Setiap kendaraan memiliki karakteristik mesin yang berbeda. Area Manager Communication, Relations & CSR Pertamina Patra Niaga Regional Sumbagsel, Rusminto Wahyudi, menjelaskan bahwa penggunaan BBM dengan nilai oktan (RON) yang tepat berpengaruh langsung pada efisiensi dan usia mesin.
“Penggunaan BBM sesuai rekomendasi pabrikan tidak hanya membantu menjaga performa dan usia mesin kendaraan, tetapi juga mendukung efisiensi konsumsi bahan bakar serta mengurangi emisi gas buang,” ujarnya.

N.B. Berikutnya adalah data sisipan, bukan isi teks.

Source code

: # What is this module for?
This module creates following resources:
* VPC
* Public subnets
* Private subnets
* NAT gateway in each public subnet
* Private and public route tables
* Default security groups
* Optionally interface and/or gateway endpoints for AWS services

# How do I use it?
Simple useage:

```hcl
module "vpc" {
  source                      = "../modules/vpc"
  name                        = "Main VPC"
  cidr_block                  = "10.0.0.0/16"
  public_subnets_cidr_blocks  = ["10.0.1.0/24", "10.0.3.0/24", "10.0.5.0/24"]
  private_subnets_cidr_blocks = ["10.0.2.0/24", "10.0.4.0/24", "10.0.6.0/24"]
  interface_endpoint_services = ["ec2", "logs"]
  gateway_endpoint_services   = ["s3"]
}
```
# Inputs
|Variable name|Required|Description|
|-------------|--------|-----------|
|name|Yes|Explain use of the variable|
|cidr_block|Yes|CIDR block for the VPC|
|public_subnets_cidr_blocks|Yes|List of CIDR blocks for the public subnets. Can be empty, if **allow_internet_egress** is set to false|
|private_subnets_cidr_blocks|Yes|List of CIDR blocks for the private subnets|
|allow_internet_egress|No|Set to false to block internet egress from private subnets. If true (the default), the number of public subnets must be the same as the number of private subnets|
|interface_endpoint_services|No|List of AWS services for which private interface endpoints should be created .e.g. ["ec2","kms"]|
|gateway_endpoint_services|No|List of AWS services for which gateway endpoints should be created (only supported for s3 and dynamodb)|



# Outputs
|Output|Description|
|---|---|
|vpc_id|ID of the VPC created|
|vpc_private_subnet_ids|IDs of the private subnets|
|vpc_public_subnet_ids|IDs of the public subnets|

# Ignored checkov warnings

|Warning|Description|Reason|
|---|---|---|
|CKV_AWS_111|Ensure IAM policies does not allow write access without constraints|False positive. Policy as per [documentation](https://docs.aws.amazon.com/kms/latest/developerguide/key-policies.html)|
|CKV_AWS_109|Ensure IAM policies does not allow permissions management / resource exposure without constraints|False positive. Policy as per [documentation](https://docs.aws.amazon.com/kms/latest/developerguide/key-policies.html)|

Kendaraan dengan teknologi mesin terbaru, lanjut Rusminto, umumnya memerlukan BBM beroktan tinggi agar proses pembakaran lebih optimal. Sementara itu, BBM subsidi seperti Biosolar dan Pertalite diperuntukkan bagi masyarakat sesuai kriteria yang ditetapkan pemerintah.
Subsidi Tepat: Digitalisasi SPBU dan QR Code
Sejalan dengan implementasi Program Subsidi Tepat, Pertamina memastikan penyaluran BBM subsidi tepat sasaran. Salah satu caranya adalah melalui sistem digitalisasi SPBU dan penggunaan QR Code bagi konsumen yang telah terdaftar.
“Subsidi energi merupakan bentuk kehadiran negara untuk membantu masyarakat yang membutuhkan. Oleh karena itu, penggunaan BBM subsidi sesuai peruntukan menjadi tanggung jawab bersama agar manfaatnya dapat dirasakan secara berkelanjutan dan tepat sasaran,” tambah Rusminto.
Program ini menyasar sektor prioritas seperti transportasi umum, usaha mikro, pertanian, perikanan, dan kelompok masyarakat berhak lainnya. Pertamina berharap edukasi ini dapat meningkatkan kesadaran warga Bangka Belitung dalam menggunakan energi secara bijak.